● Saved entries
○ ○ ○ ○
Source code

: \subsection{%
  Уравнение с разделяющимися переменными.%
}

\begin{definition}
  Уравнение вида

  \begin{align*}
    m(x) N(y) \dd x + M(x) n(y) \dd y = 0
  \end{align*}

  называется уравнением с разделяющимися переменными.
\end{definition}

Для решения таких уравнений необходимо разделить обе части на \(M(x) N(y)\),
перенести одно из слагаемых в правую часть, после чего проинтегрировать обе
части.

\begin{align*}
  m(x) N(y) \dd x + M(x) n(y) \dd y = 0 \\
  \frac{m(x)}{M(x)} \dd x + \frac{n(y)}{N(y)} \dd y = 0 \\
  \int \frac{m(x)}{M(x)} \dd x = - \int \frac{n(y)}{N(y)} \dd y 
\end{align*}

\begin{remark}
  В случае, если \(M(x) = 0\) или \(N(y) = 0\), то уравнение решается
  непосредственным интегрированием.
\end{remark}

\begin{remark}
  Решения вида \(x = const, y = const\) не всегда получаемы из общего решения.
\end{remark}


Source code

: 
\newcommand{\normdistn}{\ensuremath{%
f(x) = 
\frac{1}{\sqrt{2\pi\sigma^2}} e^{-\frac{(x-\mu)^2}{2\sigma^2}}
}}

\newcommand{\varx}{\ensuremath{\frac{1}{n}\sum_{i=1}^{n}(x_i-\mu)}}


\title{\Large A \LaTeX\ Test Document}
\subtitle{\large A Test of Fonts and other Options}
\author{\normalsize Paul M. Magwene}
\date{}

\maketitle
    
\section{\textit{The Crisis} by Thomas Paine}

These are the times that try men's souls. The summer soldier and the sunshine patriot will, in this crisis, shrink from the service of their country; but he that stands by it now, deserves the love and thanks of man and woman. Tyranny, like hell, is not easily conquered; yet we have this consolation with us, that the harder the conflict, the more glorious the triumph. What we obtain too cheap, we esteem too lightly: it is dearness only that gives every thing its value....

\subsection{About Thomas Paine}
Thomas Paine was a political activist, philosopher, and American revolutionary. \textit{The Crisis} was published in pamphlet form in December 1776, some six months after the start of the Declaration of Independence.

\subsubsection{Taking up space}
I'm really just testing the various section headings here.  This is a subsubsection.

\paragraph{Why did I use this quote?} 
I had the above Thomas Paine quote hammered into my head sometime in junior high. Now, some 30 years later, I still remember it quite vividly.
○ ○ ○ ○
● YOUR TASK
Every line above should be output exactly as it stands.

● EXERCISE OUTPUT
Source code

: \subsection{%
  Уравнение с разделяющимися переменными.%
}

\begin{definition}
  Уравнение вида

  \begin{align*}
    m(x) N(y) \dd x + M(x) n(y) \dd y = 0
  \end{align*}

  называется уравнением с разделяющимися переменными.
\end{definition}

Для решения таких уравнений необходимо разделить обе части на \(M(x) N(y)\),
перенести одно из слагаемых в правую часть, после чего проинтегрировать обе
части.

\begin{align*}
  m(x) N(y) \dd x + M(x) n(y) \dd y = 0 \\
  \frac{m(x)}{M(x)} \dd x + \frac{n(y)}{N(y)} \dd y = 0 \\
  \int \frac{m(x)}{M(x)} \dd x = - \int \frac{n(y)}{N(y)} \dd y 
\end{align*}

\begin{remark}
  В случае, если \(M(x) = 0\) или \(N(y) = 0\), то уравнение решается
  непосредственным интегрированием.
\end{remark}

\begin{remark}
  Решения вида \(x = const, y = const\) не всегда получаемы из общего решения.
\end{remark}


Source code

: 
\newcommand{\normdistn}{\ensuremath{%
f(x) = 
\frac{1}{\sqrt{2\pi\sigma^2}} e^{-\frac{(x-\mu)^2}{2\sigma^2}}
}}

\newcommand{\varx}{\ensuremath{\frac{1}{n}\sum_{i=1}^{n}(x_i-\mu)}}


\title{\Large A \LaTeX\ Test Document}
\subtitle{\large A Test of Fonts and other Options}
\author{\normalsize Paul M. Magwene}
\date{}

\maketitle
    
\section{\textit{The Crisis} by Thomas Paine}

These are the times that try men's souls. The summer soldier and the sunshine patriot will, in this crisis, shrink from the service of their country; but he that stands by it now, deserves the love and thanks of man and woman. Tyranny, like hell, is not easily conquered; yet we have this consolation with us, that the harder the conflict, the more glorious the triumph. What we obtain too cheap, we esteem too lightly: it is dearness only that gives every thing its value....

\subsection{About Thomas Paine}
Thomas Paine was a political activist, philosopher, and American revolutionary. \textit{The Crisis} was published in pamphlet form in December 1776, some six months after the start of the Declaration of Independence.

\subsubsection{Taking up space}
I'm really just testing the various section headings here.  This is a subsubsection.

\paragraph{Why did I use this quote?} 
I had the above Thomas Paine quote hammered into my head sometime in junior high. Now, some 30 years later, I still remember it quite vividly.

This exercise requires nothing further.